**Records shown**

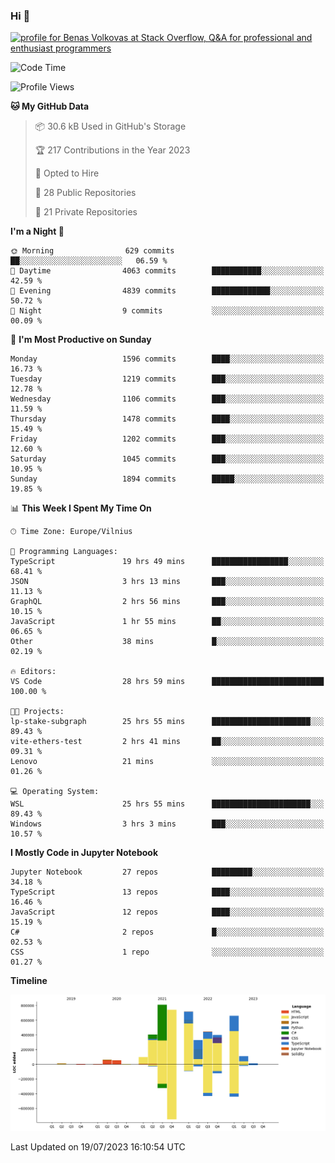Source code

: ### Hi 👋
<a href="https://stackoverflow.com/users/14954249/benas-volkovas"><img src="https://stackoverflow.com/users/flair/14954249.png?theme=dark" width="208" height="58" alt="profile for Benas Volkovas at Stack Overflow, Q&amp;A for professional and enthusiast programmers" title="profile for Benas Volkovas at Stack Overflow, Q&amp;A for professional and enthusiast programmers"></a>

<!--START_SECTION:waka-->
![Code Time](http://img.shields.io/badge/Code%20Time-1%2C506%20hrs%2032%20mins-blue)

![Profile Views](http://img.shields.io/badge/Profile%20Views-0-blue)

**🐱 My GitHub Data** 

> 📦 30.6 kB Used in GitHub's Storage 
 > 
> 🏆 217 Contributions in the Year 2023
 > 
> 💼 Opted to Hire
 > 
> 📜 28 Public Repositories 
 > 
> 🔑 21 Private Repositories 
 > 
**I'm a Night 🦉** 

```text
🌞 Morning                629 commits         ██░░░░░░░░░░░░░░░░░░░░░░░   06.59 % 
🌆 Daytime                4063 commits        ███████████░░░░░░░░░░░░░░   42.59 % 
🌃 Evening                4839 commits        █████████████░░░░░░░░░░░░   50.72 % 
🌙 Night                  9 commits           ░░░░░░░░░░░░░░░░░░░░░░░░░   00.09 % 
```
📅 **I'm Most Productive on Sunday** 

```text
Monday                   1596 commits        ████░░░░░░░░░░░░░░░░░░░░░   16.73 % 
Tuesday                  1219 commits        ███░░░░░░░░░░░░░░░░░░░░░░   12.78 % 
Wednesday                1106 commits        ███░░░░░░░░░░░░░░░░░░░░░░   11.59 % 
Thursday                 1478 commits        ████░░░░░░░░░░░░░░░░░░░░░   15.49 % 
Friday                   1202 commits        ███░░░░░░░░░░░░░░░░░░░░░░   12.60 % 
Saturday                 1045 commits        ███░░░░░░░░░░░░░░░░░░░░░░   10.95 % 
Sunday                   1894 commits        █████░░░░░░░░░░░░░░░░░░░░   19.85 % 
```


📊 **This Week I Spent My Time On** 

```text
🕑︎ Time Zone: Europe/Vilnius

💬 Programming Languages: 
TypeScript               19 hrs 49 mins      █████████████████░░░░░░░░   68.41 % 
JSON                     3 hrs 13 mins       ███░░░░░░░░░░░░░░░░░░░░░░   11.13 % 
GraphQL                  2 hrs 56 mins       ███░░░░░░░░░░░░░░░░░░░░░░   10.15 % 
JavaScript               1 hr 55 mins        ██░░░░░░░░░░░░░░░░░░░░░░░   06.65 % 
Other                    38 mins             █░░░░░░░░░░░░░░░░░░░░░░░░   02.19 % 

🔥 Editors: 
VS Code                  28 hrs 59 mins      █████████████████████████   100.00 % 

🐱‍💻 Projects: 
lp-stake-subgraph        25 hrs 55 mins      ██████████████████████░░░   89.43 % 
vite-ethers-test         2 hrs 41 mins       ██░░░░░░░░░░░░░░░░░░░░░░░   09.31 % 
Lenovo                   21 mins             ░░░░░░░░░░░░░░░░░░░░░░░░░   01.26 % 

💻 Operating System: 
WSL                      25 hrs 55 mins      ██████████████████████░░░   89.43 % 
Windows                  3 hrs 3 mins        ███░░░░░░░░░░░░░░░░░░░░░░   10.57 % 
```

**I Mostly Code in Jupyter Notebook** 

```text
Jupyter Notebook         27 repos            █████████░░░░░░░░░░░░░░░░   34.18 % 
TypeScript               13 repos            ████░░░░░░░░░░░░░░░░░░░░░   16.46 % 
JavaScript               12 repos            ████░░░░░░░░░░░░░░░░░░░░░   15.19 % 
C#                       2 repos             █░░░░░░░░░░░░░░░░░░░░░░░░   02.53 % 
CSS                      1 repo              ░░░░░░░░░░░░░░░░░░░░░░░░░   01.27 % 
```



**Timeline**

![Lines of Code chart](https://raw.githubusercontent.com/BenasVolkovas/BenasVolkovas/main/assets/bar_graph.png)


 Last Updated on 19/07/2023 16:10:54 UTC
<!--END_SECTION:waka-->
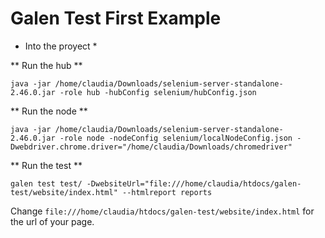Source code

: # Galen Test First Example

* Into the proyect *

** Run the hub **

```java -jar /home/claudia/Downloads/selenium-server-standalone-2.46.0.jar -role hub -hubConfig selenium/hubConfig.json```

** Run the node **

```java -jar /home/claudia/Downloads/selenium-server-standalone-2.46.0.jar -role node -nodeConfig selenium/localNodeConfig.json -Dwebdriver.chrome.driver="/home/claudia/Downloads/chromedriver"```

** Run the test **

```galen test test/ -DwebsiteUrl="file:///home/claudia/htdocs/galen-test/website/index.html" --htmlreport reports```

Change ```file:///home/claudia/htdocs/galen-test/website/index.html``` for the url of your page.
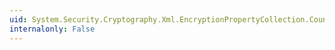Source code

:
```yaml
---
uid: System.Security.Cryptography.Xml.EncryptionPropertyCollection.Count
internalonly: False
---
```

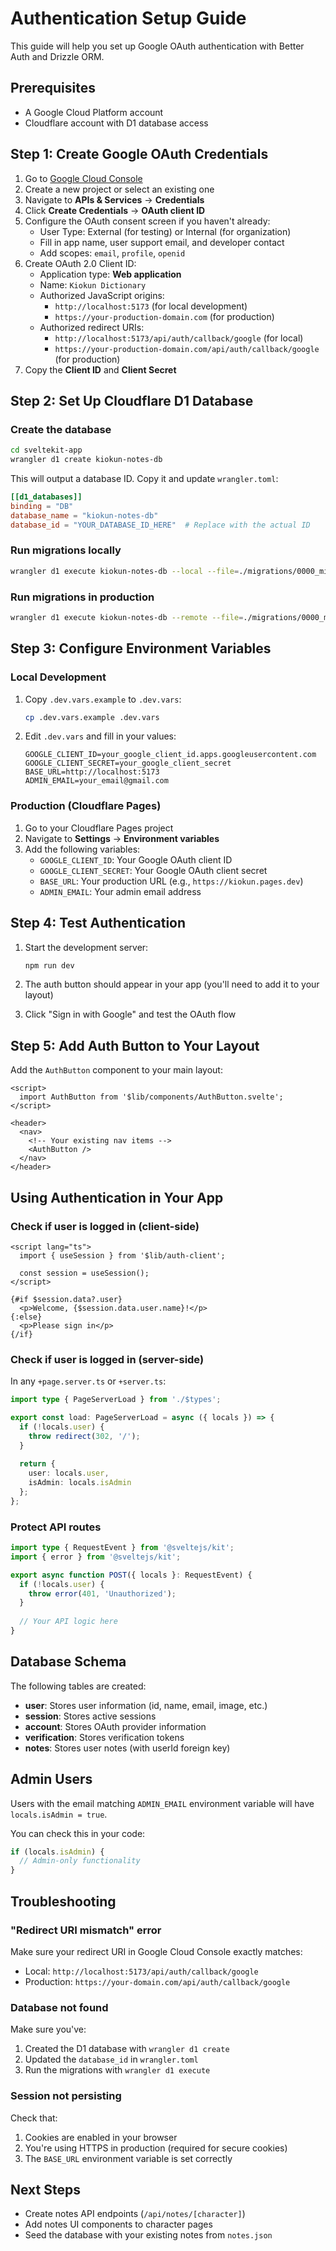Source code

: # Authentication Setup Guide

This guide will help you set up Google OAuth authentication with Better Auth and Drizzle ORM.

## Prerequisites

- A Google Cloud Platform account
- Cloudflare account with D1 database access

## Step 1: Create Google OAuth Credentials

1. Go to [Google Cloud Console](https://console.cloud.google.com/)
2. Create a new project or select an existing one
3. Navigate to **APIs & Services** → **Credentials**
4. Click **Create Credentials** → **OAuth client ID**
5. Configure the OAuth consent screen if you haven't already:
   - User Type: External (for testing) or Internal (for organization)
   - Fill in app name, user support email, and developer contact
   - Add scopes: `email`, `profile`, `openid`
6. Create OAuth 2.0 Client ID:
   - Application type: **Web application**
   - Name: `Kiokun Dictionary`
   - Authorized JavaScript origins:
     - `http://localhost:5173` (for local development)
     - `https://your-production-domain.com` (for production)
   - Authorized redirect URIs:
     - `http://localhost:5173/api/auth/callback/google` (for local)
     - `https://your-production-domain.com/api/auth/callback/google` (for production)
7. Copy the **Client ID** and **Client Secret**

## Step 2: Set Up Cloudflare D1 Database

### Create the database

```bash
cd sveltekit-app
wrangler d1 create kiokun-notes-db
```

This will output a database ID. Copy it and update `wrangler.toml`:

```toml
[[d1_databases]]
binding = "DB"
database_name = "kiokun-notes-db"
database_id = "YOUR_DATABASE_ID_HERE"  # Replace with the actual ID
```

### Run migrations locally

```bash
wrangler d1 execute kiokun-notes-db --local --file=./migrations/0000_misty_sleeper.sql
```

### Run migrations in production

```bash
wrangler d1 execute kiokun-notes-db --remote --file=./migrations/0000_misty_sleeper.sql
```

## Step 3: Configure Environment Variables

### Local Development

1. Copy `.dev.vars.example` to `.dev.vars`:
   ```bash
   cp .dev.vars.example .dev.vars
   ```

2. Edit `.dev.vars` and fill in your values:
   ```
   GOOGLE_CLIENT_ID=your_google_client_id.apps.googleusercontent.com
   GOOGLE_CLIENT_SECRET=your_google_client_secret
   BASE_URL=http://localhost:5173
   ADMIN_EMAIL=your_email@gmail.com
   ```

### Production (Cloudflare Pages)

1. Go to your Cloudflare Pages project
2. Navigate to **Settings** → **Environment variables**
3. Add the following variables:
   - `GOOGLE_CLIENT_ID`: Your Google OAuth client ID
   - `GOOGLE_CLIENT_SECRET`: Your Google OAuth client secret
   - `BASE_URL`: Your production URL (e.g., `https://kiokun.pages.dev`)
   - `ADMIN_EMAIL`: Your admin email address

## Step 4: Test Authentication

1. Start the development server:
   ```bash
   npm run dev
   ```

2. The auth button should appear in your app (you'll need to add it to your layout)

3. Click "Sign in with Google" and test the OAuth flow

## Step 5: Add Auth Button to Your Layout

Add the `AuthButton` component to your main layout:

```svelte
<script>
  import AuthButton from '$lib/components/AuthButton.svelte';
</script>

<header>
  <nav>
    <!-- Your existing nav items -->
    <AuthButton />
  </nav>
</header>
```

## Using Authentication in Your App

### Check if user is logged in (client-side)

```svelte
<script lang="ts">
  import { useSession } from '$lib/auth-client';
  
  const session = useSession();
</script>

{#if $session.data?.user}
  <p>Welcome, {$session.data.user.name}!</p>
{:else}
  <p>Please sign in</p>
{/if}
```

### Check if user is logged in (server-side)

In any `+page.server.ts` or `+server.ts`:

```typescript
import type { PageServerLoad } from './$types';

export const load: PageServerLoad = async ({ locals }) => {
  if (!locals.user) {
    throw redirect(302, '/');
  }
  
  return {
    user: locals.user,
    isAdmin: locals.isAdmin
  };
};
```

### Protect API routes

```typescript
import type { RequestEvent } from '@sveltejs/kit';
import { error } from '@sveltejs/kit';

export async function POST({ locals }: RequestEvent) {
  if (!locals.user) {
    throw error(401, 'Unauthorized');
  }
  
  // Your API logic here
}
```

## Database Schema

The following tables are created:

- **user**: Stores user information (id, name, email, image, etc.)
- **session**: Stores active sessions
- **account**: Stores OAuth provider information
- **verification**: Stores verification tokens
- **notes**: Stores user notes (with userId foreign key)

## Admin Users

Users with the email matching `ADMIN_EMAIL` environment variable will have `locals.isAdmin = true`.

You can check this in your code:

```typescript
if (locals.isAdmin) {
  // Admin-only functionality
}
```

## Troubleshooting

### "Redirect URI mismatch" error

Make sure your redirect URI in Google Cloud Console exactly matches:
- Local: `http://localhost:5173/api/auth/callback/google`
- Production: `https://your-domain.com/api/auth/callback/google`

### Database not found

Make sure you've:
1. Created the D1 database with `wrangler d1 create`
2. Updated the `database_id` in `wrangler.toml`
3. Run the migrations with `wrangler d1 execute`

### Session not persisting

Check that:
1. Cookies are enabled in your browser
2. You're using HTTPS in production (required for secure cookies)
3. The `BASE_URL` environment variable is set correctly

## Next Steps

- Create notes API endpoints (`/api/notes/[character]`)
- Add notes UI components to character pages
- Seed the database with your existing notes from `notes.json`

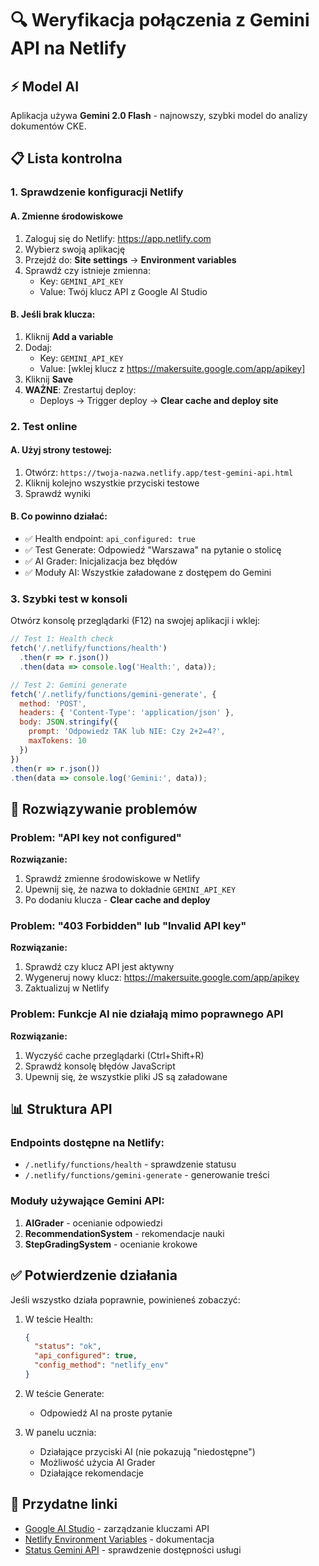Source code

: # 🔍 Weryfikacja połączenia z Gemini API na Netlify

## ⚡ Model AI
Aplikacja używa **Gemini 2.0 Flash** - najnowszy, szybki model do analizy dokumentów CKE.

## 📋 Lista kontrolna

### 1. **Sprawdzenie konfiguracji Netlify**

#### A. Zmienne środowiskowe
1. Zaloguj się do Netlify: https://app.netlify.com
2. Wybierz swoją aplikację
3. Przejdź do: **Site settings** → **Environment variables**
4. Sprawdź czy istnieje zmienna:
   - Key: `GEMINI_API_KEY`
   - Value: Twój klucz API z Google AI Studio

#### B. Jeśli brak klucza:
1. Kliknij **Add a variable**
2. Dodaj:
   - Key: `GEMINI_API_KEY`
   - Value: [wklej klucz z https://makersuite.google.com/app/apikey]
3. Kliknij **Save**
4. **WAŻNE**: Zrestartuj deploy:
   - Deploys → Trigger deploy → **Clear cache and deploy site**

### 2. **Test online**

#### A. Użyj strony testowej:
1. Otwórz: `https://twoja-nazwa.netlify.app/test-gemini-api.html`
2. Kliknij kolejno wszystkie przyciski testowe
3. Sprawdź wyniki

#### B. Co powinno działać:
- ✅ Health endpoint: `api_configured: true`
- ✅ Test Generate: Odpowiedź "Warszawa" na pytanie o stolicę
- ✅ AI Grader: Inicjalizacja bez błędów
- ✅ Moduły AI: Wszystkie załadowane z dostępem do Gemini

### 3. **Szybki test w konsoli**

Otwórz konsolę przeglądarki (F12) na swojej aplikacji i wklej:

```javascript
// Test 1: Health check
fetch('/.netlify/functions/health')
  .then(r => r.json())
  .then(data => console.log('Health:', data));

// Test 2: Gemini generate
fetch('/.netlify/functions/gemini-generate', {
  method: 'POST',
  headers: { 'Content-Type': 'application/json' },
  body: JSON.stringify({
    prompt: 'Odpowiedz TAK lub NIE: Czy 2+2=4?',
    maxTokens: 10
  })
})
.then(r => r.json())
.then(data => console.log('Gemini:', data));
```

## 🚨 Rozwiązywanie problemów

### Problem: "API key not configured"
**Rozwiązanie:**
1. Sprawdź zmienne środowiskowe w Netlify
2. Upewnij się, że nazwa to dokładnie `GEMINI_API_KEY`
3. Po dodaniu klucza - **Clear cache and deploy**

### Problem: "403 Forbidden" lub "Invalid API key"
**Rozwiązanie:**
1. Sprawdź czy klucz API jest aktywny
2. Wygeneruj nowy klucz: https://makersuite.google.com/app/apikey
3. Zaktualizuj w Netlify

### Problem: Funkcje AI nie działają mimo poprawnego API
**Rozwiązanie:**
1. Wyczyść cache przeglądarki (Ctrl+Shift+R)
2. Sprawdź konsolę błędów JavaScript
3. Upewnij się, że wszystkie pliki JS są załadowane

## 📊 Struktura API

### Endpoints dostępne na Netlify:
- `/.netlify/functions/health` - sprawdzenie statusu
- `/.netlify/functions/gemini-generate` - generowanie treści

### Moduły używające Gemini API:
1. **AIGrader** - ocenianie odpowiedzi
2. **RecommendationSystem** - rekomendacje nauki
3. **StepGradingSystem** - ocenianie krokowe

## ✅ Potwierdzenie działania

Jeśli wszystko działa poprawnie, powinieneś zobaczyć:

1. W teście Health:
   ```json
   {
     "status": "ok",
     "api_configured": true,
     "config_method": "netlify_env"
   }
   ```

2. W teście Generate:
   - Odpowiedź AI na proste pytanie

3. W panelu ucznia:
   - Działające przyciski AI (nie pokazują "niedostępne")
   - Możliwość użycia AI Grader
   - Działające rekomendacje

## 🔗 Przydatne linki

- [Google AI Studio](https://makersuite.google.com/app/apikey) - zarządzanie kluczami API
- [Netlify Environment Variables](https://docs.netlify.com/environment-variables/overview/) - dokumentacja
- [Status Gemini API](https://status.cloud.google.com/) - sprawdzenie dostępności usługi
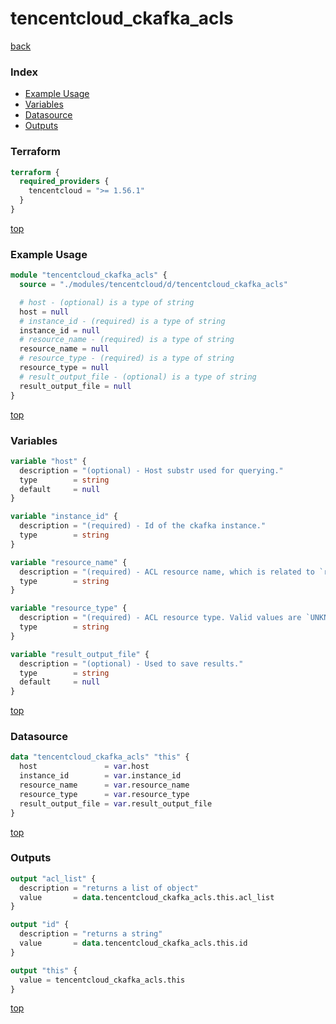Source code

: # tencentcloud_ckafka_acls

[back](../tencentcloud.md)

### Index

- [Example Usage](#example-usage)
- [Variables](#variables)
- [Datasource](#datasource)
- [Outputs](#outputs)

### Terraform

```terraform
terraform {
  required_providers {
    tencentcloud = ">= 1.56.1"
  }
}
```

[top](#index)

### Example Usage

```terraform
module "tencentcloud_ckafka_acls" {
  source = "./modules/tencentcloud/d/tencentcloud_ckafka_acls"

  # host - (optional) is a type of string
  host = null
  # instance_id - (required) is a type of string
  instance_id = null
  # resource_name - (required) is a type of string
  resource_name = null
  # resource_type - (required) is a type of string
  resource_type = null
  # result_output_file - (optional) is a type of string
  result_output_file = null
}
```

[top](#index)

### Variables

```terraform
variable "host" {
  description = "(optional) - Host substr used for querying."
  type        = string
  default     = null
}

variable "instance_id" {
  description = "(required) - Id of the ckafka instance."
  type        = string
}

variable "resource_name" {
  description = "(required) - ACL resource name, which is related to `resource_type`. For example, if `resource_type` is `TOPIC`, this field indicates the topic name; if `resource_type` is `GROUP`, this field indicates the group name."
  type        = string
}

variable "resource_type" {
  description = "(required) - ACL resource type. Valid values are `UNKNOWN`, `ANY`, `TOPIC`, `GROUP`, `CLUSTER`, `TRANSACTIONAL_ID`. Currently, only `TOPIC` is available, and other fields will be used for future ACLs compatible with open-source Kafka."
  type        = string
}

variable "result_output_file" {
  description = "(optional) - Used to save results."
  type        = string
  default     = null
}
```

[top](#index)

### Datasource

```terraform
data "tencentcloud_ckafka_acls" "this" {
  host               = var.host
  instance_id        = var.instance_id
  resource_name      = var.resource_name
  resource_type      = var.resource_type
  result_output_file = var.result_output_file
}
```

[top](#index)

### Outputs

```terraform
output "acl_list" {
  description = "returns a list of object"
  value       = data.tencentcloud_ckafka_acls.this.acl_list
}

output "id" {
  description = "returns a string"
  value       = data.tencentcloud_ckafka_acls.this.id
}

output "this" {
  value = tencentcloud_ckafka_acls.this
}
```

[top](#index)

**Activity**
Please count the lines of the material above that contain "vars", and give only the number.

**Answer space**
3